Report: Only 20 Minutes Until Introverted Man Gets To Leave Party. “At press time, sources reported that Brewer’s plans for withdrawal were dangerously imperiled by a partygoer’s insistence that the whole group hit up a nearby bar.”
A Wagonful of Crooks.
In another example of banksters taking notes on a criminal f**king conspiracy, the NY Post get their hands on Wells Fargo’s How-To-Manual for ginning up fraudulent foreclosure documents. “Foreclosure experts called these procedures shocking. ‘It’s an explosive document,’ said forensic accountant Jay Patterson.” Hey, can somebody go to jail now?
Update: Nope, doesn’t look like it. “Four years after President Obama promised to crack down on mortgage fraud, his administration has quietly made the crime its lowest priority and has closed hundreds of cases after little or no investigation, the Justice Department’s internal watchdog said on Thursday.”
Mr. Toad’s Cantankerous Contraption.
Lauren Davis of io9 offers some glimpses of artist Krista Brennan’s forthcoming steampunk rendering of The Wind in the Willows. Makes sense. Mr. Toad is as steampunk as it gets this side of Jules Verne.
Silent, but Active.
AP’s Debora Rey delves into the quiet heroism of Pope Francis during Argentina’s Dirty War. “Critics have argued that Bergoglio’s public silence in the face of that repression made him complicit, too…But the chilling accounts of survivors who credit Bergoglio with saving their lives are hard to deny. They say he conspired right under the soldiers’ noses at the theological seminary he directed, providing refuge and safe passage to dozens of priests, seminarians and political dissidents marked for elimination by the 1976-1983 military regime.”

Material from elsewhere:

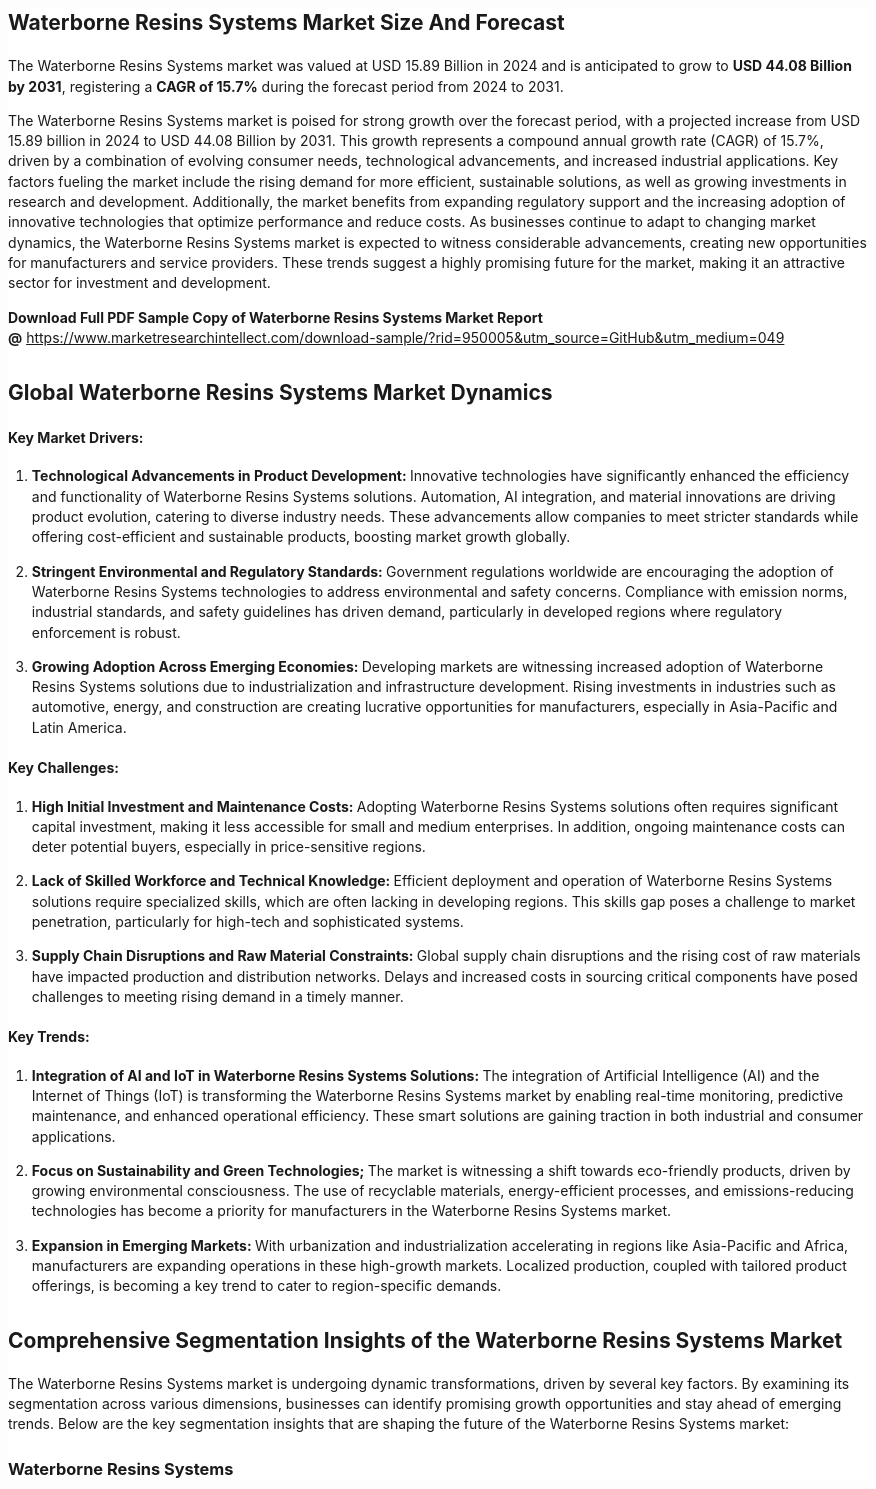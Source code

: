 <h2>Waterborne Resins Systems Market Size And Forecast</h2><p>The Waterborne Resins Systems market was valued at USD 15.89 Billion in 2024 and is anticipated to grow to <strong>USD 44.08 Billion by 2031</strong>, registering a <strong>CAGR of 15.7%</strong> during the forecast period from 2024 to 2031.</p><p>The Waterborne Resins Systems market is poised for strong growth over the forecast period, with a projected increase from USD 15.89 billion in 2024 to USD 44.08 Billion by 2031. This growth represents a compound annual growth rate (CAGR) of 15.7%, driven by a combination of evolving consumer needs, technological advancements, and increased industrial applications. Key factors fueling the market include the rising demand for more efficient, sustainable solutions, as well as growing investments in research and development. Additionally, the market benefits from expanding regulatory support and the increasing adoption of innovative technologies that optimize performance and reduce costs. As businesses continue to adapt to changing market dynamics, the Waterborne Resins Systems market is expected to witness considerable advancements, creating new opportunities for manufacturers and service providers. These trends suggest a highly promising future for the market, making it an attractive sector for investment and development.</p><p><strong>Download Full PDF Sample Copy of Waterborne Resins Systems Market Report @</strong>&nbsp;<a href="https://www.marketresearchintellect.com/download-sample/?rid=950005&amp;utm_source=GitHub&amp;utm_medium=049">https://www.marketresearchintellect.com/download-sample/?rid=950005&amp;utm_source=GitHub&amp;utm_medium=049</a></p><h2>Global Waterborne Resins Systems Market Dynamics</h2><h4><strong>Key Market Drivers:</strong></h4><ol><li><p><strong>Technological Advancements in Product Development:&nbsp;</strong>Innovative technologies have significantly enhanced the efficiency and functionality of Waterborne Resins Systems solutions. Automation, AI integration, and material innovations are driving product evolution, catering to diverse industry needs. These advancements allow companies to meet stricter standards while offering cost-efficient and sustainable products, boosting market growth globally.</p></li><li><p><strong>Stringent Environmental and Regulatory Standards:&nbsp;</strong>Government regulations worldwide are encouraging the adoption of Waterborne Resins Systems technologies to address environmental and safety concerns. Compliance with emission norms, industrial standards, and safety guidelines has driven demand, particularly in developed regions where regulatory enforcement is robust.</p></li><li><p><strong>Growing Adoption Across Emerging Economies:&nbsp;</strong>Developing markets are witnessing increased adoption of Waterborne Resins Systems solutions due to industrialization and infrastructure development. Rising investments in industries such as automotive, energy, and construction are creating lucrative opportunities for manufacturers, especially in Asia-Pacific and Latin America.</p></li></ol><h4><strong>Key Challenges:</strong></h4><ol><li><p><strong>High Initial Investment and Maintenance Costs:&nbsp;</strong>Adopting Waterborne Resins Systems solutions often requires significant capital investment, making it less accessible for small and medium enterprises. In addition, ongoing maintenance costs can deter potential buyers, especially in price-sensitive regions.</p></li><li><p><strong>Lack of Skilled Workforce and Technical Knowledge:&nbsp;</strong>Efficient deployment and operation of Waterborne Resins Systems solutions require specialized skills, which are often lacking in developing regions. This skills gap poses a challenge to market penetration, particularly for high-tech and sophisticated systems.</p></li><li><p><strong>Supply Chain Disruptions and Raw Material Constraints:&nbsp;</strong>Global supply chain disruptions and the rising cost of raw materials have impacted production and distribution networks. Delays and increased costs in sourcing critical components have posed challenges to meeting rising demand in a timely manner.</p></li></ol><h4><strong>Key Trends:</strong></h4><ol><li><p><strong>Integration of AI and IoT in Waterborne Resins Systems Solutions:&nbsp;</strong>The integration of Artificial Intelligence (AI) and the Internet of Things (IoT) is transforming the Waterborne Resins Systems market by enabling real-time monitoring, predictive maintenance, and enhanced operational efficiency. These smart solutions are gaining traction in both industrial and consumer applications.</p></li><li><p><strong>Focus on Sustainability and Green Technologies;&nbsp;</strong>The market is witnessing a shift towards eco-friendly products, driven by growing environmental consciousness. The use of recyclable materials, energy-efficient processes, and emissions-reducing technologies has become a priority for manufacturers in the Waterborne Resins Systems market.</p></li><li><p><strong>Expansion in Emerging Markets:&nbsp;</strong>With urbanization and industrialization accelerating in regions like Asia-Pacific and Africa, manufacturers are expanding operations in these high-growth markets. Localized production, coupled with tailored product offerings, is becoming a key trend to cater to region-specific demands.</p></li></ol><div class="article-main__content" data-test-id="publishing-text-block"><h2>Comprehensive Segmentation Insights of the Waterborne Resins Systems Market</h2><p>The Waterborne Resins Systems market is undergoing dynamic transformations, driven by several key factors. By examining its segmentation across various dimensions, businesses can identify promising growth opportunities and stay ahead of emerging trends. Below are the key segmentation insights that are shaping the future of the Waterborne Resins Systems market:</p><h3><strong>Waterborne Resins Systems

After the Hitler youth of “God’s Rottweiler”, I presumed the worst when I’d originally heard of the new Pope’s silence during the Dirty War. Having come to think much more of him over his first year as head of the Church, I’m glad to read this.
The Fault in Our Stars.
By way of Dangerous Meta, did Dark Matter kill the dinosaurs? Extremely speculative here, but food for thought. “The European Space Agency’s Gaia mission, which launched last year, will map the gravitational field of the Galaxy and could rule out or confirm the presence of this darker disk.”